Separately, police body camera footage showed the teen being handcuffed by another officer as he sat on the sidewalk with his hands behind his back, and Elfberg later acknowledged that the two landed hard on the sidewalk. He encouraged the teen to be examined for injuries, but the teen refused.
In his report, Elfberg wrote that the incident escalated when he ordered the student “to start walking and he said no.”
“I then grabbed (the teen), who immediately pulled away and began pulling his hands out of my grasp, yelling at me not to touch him,” Elfberg said in his report. He wrote that he then pushed the teen against a fence, but “he tried to break free from my grasp again, so I turned him around and brought him to the ground.”
Elfberg wrote that he then pushed the teen against a fence, but “he tried to remove himself from my grasp again, so I spun him around and brought him to the ground.”
At a news conference, Haseebullah, ACLU attorney Christopher Peterson and NAACP Las Vegas President Quentin Savwoir said it appeared Elfberg was annoyed that police activity was being recorded.
Haseebullah called Elfberg “a rowdy police officer” who initiated the incident by “jumping out of his car and approaching students who were looking at him in a way he did not like.” He called on Clark County District Attorney Steve Wolfson to investigate and charge officers with misconduct.
“What you see is an officer guilty of misconduct,” Haseebullah said.
Wolfson responded by saying the police are investigating and gathering evidence, not his office, and that he has prosecuted officers from police stations across the province for various crimes. He said he did not file a case seeking prosecution in the Durango High School case.
“I am not afraid to file charges in appropriate circumstances, if and when there is sufficient evidence,” he said.
Peterson emphasized that observers have a constitutional right to “film, criticize and interrogate officers” and noted that video showed Elfberg threatening to use pepper spray against bystanders who “bravely stood their ground on a public sidewalk, confronted by the threat of retaliation.”
Later, Elfberg could be heard on his body camera telling a student, “I don’t mind if you answer, dude. What I don’t like is that everyone is nipping at our heels.”

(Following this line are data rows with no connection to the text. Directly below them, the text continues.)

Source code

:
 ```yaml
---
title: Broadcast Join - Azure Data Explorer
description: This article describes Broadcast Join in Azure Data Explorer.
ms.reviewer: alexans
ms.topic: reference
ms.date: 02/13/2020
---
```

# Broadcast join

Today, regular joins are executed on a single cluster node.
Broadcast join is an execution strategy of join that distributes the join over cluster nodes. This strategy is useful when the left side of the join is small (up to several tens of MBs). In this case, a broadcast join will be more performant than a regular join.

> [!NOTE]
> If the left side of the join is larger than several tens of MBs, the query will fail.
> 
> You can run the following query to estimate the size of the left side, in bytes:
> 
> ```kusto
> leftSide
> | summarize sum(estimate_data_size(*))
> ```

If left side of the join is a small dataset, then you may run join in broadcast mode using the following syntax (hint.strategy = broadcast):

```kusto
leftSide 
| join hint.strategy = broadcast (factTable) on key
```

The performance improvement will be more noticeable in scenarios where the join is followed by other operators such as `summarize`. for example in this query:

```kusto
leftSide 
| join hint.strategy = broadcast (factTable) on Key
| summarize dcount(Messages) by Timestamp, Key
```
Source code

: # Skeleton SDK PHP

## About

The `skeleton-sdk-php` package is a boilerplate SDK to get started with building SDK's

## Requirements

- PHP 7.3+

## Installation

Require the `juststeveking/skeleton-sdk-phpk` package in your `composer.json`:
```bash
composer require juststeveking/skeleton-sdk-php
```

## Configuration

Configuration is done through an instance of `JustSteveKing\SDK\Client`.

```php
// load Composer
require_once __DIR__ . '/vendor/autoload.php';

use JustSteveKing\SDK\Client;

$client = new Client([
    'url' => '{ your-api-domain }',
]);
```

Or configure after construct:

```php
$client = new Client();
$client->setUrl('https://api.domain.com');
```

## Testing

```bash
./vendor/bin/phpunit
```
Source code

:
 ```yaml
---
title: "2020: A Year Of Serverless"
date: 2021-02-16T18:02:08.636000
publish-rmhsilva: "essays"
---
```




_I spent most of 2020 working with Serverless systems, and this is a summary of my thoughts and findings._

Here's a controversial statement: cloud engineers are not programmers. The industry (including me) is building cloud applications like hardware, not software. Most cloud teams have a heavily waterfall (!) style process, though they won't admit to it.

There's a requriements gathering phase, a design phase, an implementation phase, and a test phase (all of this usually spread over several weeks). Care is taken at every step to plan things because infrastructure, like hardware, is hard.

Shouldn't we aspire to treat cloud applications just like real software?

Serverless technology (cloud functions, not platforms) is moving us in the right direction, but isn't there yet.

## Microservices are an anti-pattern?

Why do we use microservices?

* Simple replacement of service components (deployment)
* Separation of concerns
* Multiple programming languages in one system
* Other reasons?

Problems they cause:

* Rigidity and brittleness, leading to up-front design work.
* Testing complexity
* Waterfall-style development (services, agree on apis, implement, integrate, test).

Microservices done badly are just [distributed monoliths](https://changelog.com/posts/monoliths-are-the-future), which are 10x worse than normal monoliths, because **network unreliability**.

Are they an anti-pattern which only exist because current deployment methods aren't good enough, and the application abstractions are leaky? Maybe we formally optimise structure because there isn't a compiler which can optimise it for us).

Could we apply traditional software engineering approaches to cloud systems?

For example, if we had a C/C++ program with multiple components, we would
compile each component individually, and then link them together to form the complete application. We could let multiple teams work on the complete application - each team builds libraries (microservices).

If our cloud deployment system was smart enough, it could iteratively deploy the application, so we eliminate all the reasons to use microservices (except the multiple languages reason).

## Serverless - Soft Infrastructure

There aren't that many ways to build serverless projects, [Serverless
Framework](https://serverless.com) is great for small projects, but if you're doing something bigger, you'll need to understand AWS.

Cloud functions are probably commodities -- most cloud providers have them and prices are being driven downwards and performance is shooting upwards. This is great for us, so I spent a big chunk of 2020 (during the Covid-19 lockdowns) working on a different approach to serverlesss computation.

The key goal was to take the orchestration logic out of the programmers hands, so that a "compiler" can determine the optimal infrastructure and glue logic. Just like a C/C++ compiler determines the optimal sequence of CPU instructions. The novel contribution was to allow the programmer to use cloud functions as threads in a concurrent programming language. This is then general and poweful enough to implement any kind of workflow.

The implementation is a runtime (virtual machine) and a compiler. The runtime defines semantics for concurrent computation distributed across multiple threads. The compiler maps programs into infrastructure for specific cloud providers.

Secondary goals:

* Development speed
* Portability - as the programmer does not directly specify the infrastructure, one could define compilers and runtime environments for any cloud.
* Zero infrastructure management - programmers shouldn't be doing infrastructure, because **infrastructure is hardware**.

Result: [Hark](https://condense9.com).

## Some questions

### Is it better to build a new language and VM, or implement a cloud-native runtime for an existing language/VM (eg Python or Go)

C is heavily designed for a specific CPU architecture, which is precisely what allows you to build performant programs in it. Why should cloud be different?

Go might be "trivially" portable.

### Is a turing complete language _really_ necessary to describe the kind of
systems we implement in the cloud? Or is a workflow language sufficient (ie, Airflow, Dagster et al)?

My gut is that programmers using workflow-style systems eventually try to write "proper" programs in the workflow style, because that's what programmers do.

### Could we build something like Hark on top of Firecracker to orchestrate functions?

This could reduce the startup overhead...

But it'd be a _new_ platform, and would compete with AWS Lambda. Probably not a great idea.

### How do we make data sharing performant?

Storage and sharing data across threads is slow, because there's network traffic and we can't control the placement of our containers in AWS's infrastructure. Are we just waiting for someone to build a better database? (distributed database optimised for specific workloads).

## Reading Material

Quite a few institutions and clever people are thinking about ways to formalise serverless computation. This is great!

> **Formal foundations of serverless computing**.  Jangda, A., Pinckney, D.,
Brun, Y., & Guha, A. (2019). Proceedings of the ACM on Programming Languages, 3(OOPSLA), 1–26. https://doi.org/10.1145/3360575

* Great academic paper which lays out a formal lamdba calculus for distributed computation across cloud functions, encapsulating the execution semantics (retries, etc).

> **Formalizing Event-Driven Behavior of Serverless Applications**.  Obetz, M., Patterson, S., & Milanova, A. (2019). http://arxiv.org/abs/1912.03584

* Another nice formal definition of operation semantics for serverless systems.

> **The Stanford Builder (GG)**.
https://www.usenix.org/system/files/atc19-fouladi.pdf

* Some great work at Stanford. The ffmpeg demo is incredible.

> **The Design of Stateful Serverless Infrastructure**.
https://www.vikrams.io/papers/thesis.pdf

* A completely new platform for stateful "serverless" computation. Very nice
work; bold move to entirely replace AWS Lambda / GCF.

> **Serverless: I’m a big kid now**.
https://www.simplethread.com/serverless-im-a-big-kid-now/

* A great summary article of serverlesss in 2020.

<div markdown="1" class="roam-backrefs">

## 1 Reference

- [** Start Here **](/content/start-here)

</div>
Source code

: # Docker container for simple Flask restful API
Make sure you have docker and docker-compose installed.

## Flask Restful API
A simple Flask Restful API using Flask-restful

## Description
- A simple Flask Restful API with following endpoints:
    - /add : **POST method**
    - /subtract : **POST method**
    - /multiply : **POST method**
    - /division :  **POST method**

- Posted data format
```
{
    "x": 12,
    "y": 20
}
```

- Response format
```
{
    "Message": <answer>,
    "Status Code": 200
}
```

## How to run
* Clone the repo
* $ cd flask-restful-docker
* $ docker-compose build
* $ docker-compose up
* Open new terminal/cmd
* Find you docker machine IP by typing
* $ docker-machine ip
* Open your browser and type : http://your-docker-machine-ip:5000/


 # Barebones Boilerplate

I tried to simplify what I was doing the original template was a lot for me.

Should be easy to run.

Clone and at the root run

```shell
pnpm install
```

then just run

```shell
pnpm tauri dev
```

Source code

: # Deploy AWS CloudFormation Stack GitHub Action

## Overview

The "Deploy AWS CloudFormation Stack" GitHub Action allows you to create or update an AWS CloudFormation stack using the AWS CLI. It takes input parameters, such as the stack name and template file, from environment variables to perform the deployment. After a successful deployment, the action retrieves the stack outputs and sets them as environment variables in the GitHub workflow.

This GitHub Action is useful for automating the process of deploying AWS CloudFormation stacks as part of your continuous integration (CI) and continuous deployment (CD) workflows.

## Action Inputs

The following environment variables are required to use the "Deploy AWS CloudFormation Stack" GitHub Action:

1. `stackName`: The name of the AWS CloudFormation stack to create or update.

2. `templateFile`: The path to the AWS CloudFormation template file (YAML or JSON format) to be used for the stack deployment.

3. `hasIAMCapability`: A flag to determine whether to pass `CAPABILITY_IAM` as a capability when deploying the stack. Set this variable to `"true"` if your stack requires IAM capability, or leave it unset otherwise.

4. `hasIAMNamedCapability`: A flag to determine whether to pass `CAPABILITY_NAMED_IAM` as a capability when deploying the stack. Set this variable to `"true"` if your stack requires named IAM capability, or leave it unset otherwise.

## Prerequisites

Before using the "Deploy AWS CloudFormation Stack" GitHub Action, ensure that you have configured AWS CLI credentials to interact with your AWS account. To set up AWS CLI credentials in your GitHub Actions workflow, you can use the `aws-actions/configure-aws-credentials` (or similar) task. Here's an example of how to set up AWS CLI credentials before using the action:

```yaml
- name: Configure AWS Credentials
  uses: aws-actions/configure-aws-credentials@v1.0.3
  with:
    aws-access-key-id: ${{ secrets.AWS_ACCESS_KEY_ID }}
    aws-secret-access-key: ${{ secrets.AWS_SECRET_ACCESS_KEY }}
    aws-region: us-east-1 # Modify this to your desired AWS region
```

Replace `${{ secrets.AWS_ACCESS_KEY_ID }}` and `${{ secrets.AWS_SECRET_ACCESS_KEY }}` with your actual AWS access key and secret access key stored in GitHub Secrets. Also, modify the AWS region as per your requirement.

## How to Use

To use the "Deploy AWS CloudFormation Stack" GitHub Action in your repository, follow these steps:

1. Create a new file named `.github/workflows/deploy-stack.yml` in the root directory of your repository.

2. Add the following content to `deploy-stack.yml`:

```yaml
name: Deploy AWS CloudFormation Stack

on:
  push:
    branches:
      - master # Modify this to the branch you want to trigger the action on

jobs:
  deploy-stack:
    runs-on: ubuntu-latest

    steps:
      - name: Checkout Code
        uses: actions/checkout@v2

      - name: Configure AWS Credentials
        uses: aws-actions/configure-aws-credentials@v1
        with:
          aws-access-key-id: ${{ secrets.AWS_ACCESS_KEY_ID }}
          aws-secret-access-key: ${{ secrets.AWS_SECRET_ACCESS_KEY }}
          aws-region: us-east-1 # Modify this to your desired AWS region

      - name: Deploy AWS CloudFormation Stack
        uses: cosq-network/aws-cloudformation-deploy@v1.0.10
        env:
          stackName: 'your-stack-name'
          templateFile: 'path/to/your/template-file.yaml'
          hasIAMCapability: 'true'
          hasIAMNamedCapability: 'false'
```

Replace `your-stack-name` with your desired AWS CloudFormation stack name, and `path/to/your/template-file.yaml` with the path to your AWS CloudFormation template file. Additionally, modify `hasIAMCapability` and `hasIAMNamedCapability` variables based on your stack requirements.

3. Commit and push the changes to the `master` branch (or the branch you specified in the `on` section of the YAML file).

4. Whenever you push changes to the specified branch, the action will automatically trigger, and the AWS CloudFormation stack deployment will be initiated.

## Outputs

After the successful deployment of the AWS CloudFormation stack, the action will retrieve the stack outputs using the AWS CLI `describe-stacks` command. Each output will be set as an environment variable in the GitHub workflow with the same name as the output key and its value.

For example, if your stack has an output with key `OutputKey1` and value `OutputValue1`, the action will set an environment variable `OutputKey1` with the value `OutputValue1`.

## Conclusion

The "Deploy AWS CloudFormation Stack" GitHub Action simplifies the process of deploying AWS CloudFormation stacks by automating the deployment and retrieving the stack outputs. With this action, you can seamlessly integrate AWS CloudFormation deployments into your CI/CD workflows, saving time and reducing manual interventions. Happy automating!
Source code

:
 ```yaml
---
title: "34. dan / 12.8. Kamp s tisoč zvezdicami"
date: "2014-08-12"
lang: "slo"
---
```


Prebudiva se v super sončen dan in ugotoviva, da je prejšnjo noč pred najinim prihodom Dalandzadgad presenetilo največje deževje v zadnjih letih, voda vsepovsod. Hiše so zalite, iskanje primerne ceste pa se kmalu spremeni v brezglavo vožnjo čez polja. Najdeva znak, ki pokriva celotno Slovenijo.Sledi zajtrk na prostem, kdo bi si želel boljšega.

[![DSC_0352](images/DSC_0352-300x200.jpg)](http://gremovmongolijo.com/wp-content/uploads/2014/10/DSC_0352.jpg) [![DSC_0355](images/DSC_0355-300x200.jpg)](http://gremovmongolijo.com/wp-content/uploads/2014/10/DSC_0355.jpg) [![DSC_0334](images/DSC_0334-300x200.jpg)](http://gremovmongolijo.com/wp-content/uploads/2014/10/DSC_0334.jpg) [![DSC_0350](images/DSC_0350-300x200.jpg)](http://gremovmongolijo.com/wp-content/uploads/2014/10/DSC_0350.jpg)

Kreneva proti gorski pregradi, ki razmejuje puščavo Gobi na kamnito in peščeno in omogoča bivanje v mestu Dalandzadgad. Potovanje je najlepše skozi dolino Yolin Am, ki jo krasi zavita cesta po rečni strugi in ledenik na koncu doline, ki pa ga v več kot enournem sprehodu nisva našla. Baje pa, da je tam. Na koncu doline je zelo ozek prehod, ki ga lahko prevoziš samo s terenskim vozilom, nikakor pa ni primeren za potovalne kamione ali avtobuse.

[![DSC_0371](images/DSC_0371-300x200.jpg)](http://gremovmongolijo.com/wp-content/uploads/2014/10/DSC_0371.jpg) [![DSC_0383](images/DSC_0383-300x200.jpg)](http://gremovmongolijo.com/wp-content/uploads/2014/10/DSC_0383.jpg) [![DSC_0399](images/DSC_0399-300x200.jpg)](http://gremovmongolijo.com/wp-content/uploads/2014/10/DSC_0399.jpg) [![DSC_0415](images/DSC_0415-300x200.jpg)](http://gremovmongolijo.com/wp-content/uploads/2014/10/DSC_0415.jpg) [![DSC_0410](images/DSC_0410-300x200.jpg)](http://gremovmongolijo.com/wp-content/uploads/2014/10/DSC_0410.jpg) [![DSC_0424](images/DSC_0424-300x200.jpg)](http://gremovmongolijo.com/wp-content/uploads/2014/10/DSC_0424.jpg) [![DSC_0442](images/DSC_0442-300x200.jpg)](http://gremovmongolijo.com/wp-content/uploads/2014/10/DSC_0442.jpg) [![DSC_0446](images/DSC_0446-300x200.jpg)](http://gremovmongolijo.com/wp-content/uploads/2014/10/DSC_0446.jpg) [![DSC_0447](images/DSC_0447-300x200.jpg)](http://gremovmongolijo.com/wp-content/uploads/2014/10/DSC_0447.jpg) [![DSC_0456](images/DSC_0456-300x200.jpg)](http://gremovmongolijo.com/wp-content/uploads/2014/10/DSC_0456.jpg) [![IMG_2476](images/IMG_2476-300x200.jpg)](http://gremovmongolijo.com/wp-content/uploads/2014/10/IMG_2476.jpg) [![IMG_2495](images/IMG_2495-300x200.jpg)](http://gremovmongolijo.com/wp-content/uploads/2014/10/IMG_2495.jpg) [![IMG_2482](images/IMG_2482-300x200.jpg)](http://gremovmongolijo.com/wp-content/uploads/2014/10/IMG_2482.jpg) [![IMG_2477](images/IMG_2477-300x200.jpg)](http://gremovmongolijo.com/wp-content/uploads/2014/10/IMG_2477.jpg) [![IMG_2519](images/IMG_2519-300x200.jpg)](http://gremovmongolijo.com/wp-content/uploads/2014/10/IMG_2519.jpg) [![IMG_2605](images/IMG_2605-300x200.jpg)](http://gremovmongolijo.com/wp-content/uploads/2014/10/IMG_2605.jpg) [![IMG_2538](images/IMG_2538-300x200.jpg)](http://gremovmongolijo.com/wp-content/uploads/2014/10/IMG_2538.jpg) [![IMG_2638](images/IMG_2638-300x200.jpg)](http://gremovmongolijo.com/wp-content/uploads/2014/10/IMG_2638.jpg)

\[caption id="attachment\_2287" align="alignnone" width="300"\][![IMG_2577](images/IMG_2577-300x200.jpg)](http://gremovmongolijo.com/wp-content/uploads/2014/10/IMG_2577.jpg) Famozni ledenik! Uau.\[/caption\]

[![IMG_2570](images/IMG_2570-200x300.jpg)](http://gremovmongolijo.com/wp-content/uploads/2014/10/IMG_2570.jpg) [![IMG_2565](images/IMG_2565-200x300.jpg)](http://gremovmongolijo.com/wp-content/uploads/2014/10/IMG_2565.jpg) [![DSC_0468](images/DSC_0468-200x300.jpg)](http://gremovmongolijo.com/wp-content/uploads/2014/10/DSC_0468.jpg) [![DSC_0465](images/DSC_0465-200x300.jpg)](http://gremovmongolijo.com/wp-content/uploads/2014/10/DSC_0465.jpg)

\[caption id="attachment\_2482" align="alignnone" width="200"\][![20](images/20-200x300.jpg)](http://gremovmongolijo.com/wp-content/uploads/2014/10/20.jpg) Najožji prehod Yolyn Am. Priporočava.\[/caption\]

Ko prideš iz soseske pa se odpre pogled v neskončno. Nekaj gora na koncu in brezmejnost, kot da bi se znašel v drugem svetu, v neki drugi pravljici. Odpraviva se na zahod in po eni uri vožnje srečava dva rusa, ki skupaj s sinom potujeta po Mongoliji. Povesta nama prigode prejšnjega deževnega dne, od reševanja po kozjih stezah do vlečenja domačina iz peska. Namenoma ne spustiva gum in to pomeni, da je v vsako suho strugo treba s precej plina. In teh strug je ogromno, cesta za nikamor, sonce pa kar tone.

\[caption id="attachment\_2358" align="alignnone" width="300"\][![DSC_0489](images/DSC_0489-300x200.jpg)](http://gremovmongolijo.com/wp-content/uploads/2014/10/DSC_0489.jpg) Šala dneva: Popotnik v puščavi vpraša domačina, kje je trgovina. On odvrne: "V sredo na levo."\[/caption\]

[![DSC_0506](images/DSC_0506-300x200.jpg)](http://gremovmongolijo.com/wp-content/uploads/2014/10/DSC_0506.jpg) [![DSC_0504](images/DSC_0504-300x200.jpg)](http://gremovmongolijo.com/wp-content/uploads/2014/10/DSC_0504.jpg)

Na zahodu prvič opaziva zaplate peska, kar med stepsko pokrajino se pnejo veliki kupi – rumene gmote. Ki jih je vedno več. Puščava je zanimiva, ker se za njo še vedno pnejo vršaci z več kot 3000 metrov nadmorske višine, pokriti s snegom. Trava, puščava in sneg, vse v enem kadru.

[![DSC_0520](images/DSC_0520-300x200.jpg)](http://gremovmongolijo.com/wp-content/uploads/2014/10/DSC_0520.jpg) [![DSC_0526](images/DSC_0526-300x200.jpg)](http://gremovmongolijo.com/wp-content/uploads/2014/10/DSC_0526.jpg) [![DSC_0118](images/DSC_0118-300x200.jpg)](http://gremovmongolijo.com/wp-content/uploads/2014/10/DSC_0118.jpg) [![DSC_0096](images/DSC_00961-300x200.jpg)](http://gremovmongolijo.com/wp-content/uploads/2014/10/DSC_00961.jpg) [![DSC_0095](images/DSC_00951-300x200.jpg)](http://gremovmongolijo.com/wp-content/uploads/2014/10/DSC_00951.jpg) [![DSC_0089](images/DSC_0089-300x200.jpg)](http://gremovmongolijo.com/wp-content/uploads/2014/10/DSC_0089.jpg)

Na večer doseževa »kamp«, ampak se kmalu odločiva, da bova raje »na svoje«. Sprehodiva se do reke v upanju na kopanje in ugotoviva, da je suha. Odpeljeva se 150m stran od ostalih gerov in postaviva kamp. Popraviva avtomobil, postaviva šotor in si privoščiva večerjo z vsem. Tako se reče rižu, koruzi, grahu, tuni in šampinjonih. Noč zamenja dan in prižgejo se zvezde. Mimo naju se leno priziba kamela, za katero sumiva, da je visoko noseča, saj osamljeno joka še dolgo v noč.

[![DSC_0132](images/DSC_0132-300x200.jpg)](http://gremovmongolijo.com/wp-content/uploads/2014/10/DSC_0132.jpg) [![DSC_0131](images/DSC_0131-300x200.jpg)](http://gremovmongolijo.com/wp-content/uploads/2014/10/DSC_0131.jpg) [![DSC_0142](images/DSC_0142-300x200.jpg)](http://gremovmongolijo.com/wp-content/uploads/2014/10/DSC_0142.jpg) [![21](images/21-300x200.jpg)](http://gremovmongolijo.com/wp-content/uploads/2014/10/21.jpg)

Elfberg’s attorney, Levine, said the bodycam video “actually shows that Lt. Elfberg could have defused a very volatile and dangerous situation for both the officers and the students involved.”
“This case highlights the dangers of drawing the wrong conclusion based on video clips viewed out of context,” Levine said in his statement. The attorney also represents the school district’s police union.
A 200-person police department covers schools in Clark County, the fifth-largest county in the U.S. with more than 315,000 students on more than 350 campuses. District police have the authority to make arrests and issue traffic tickets on and off campus.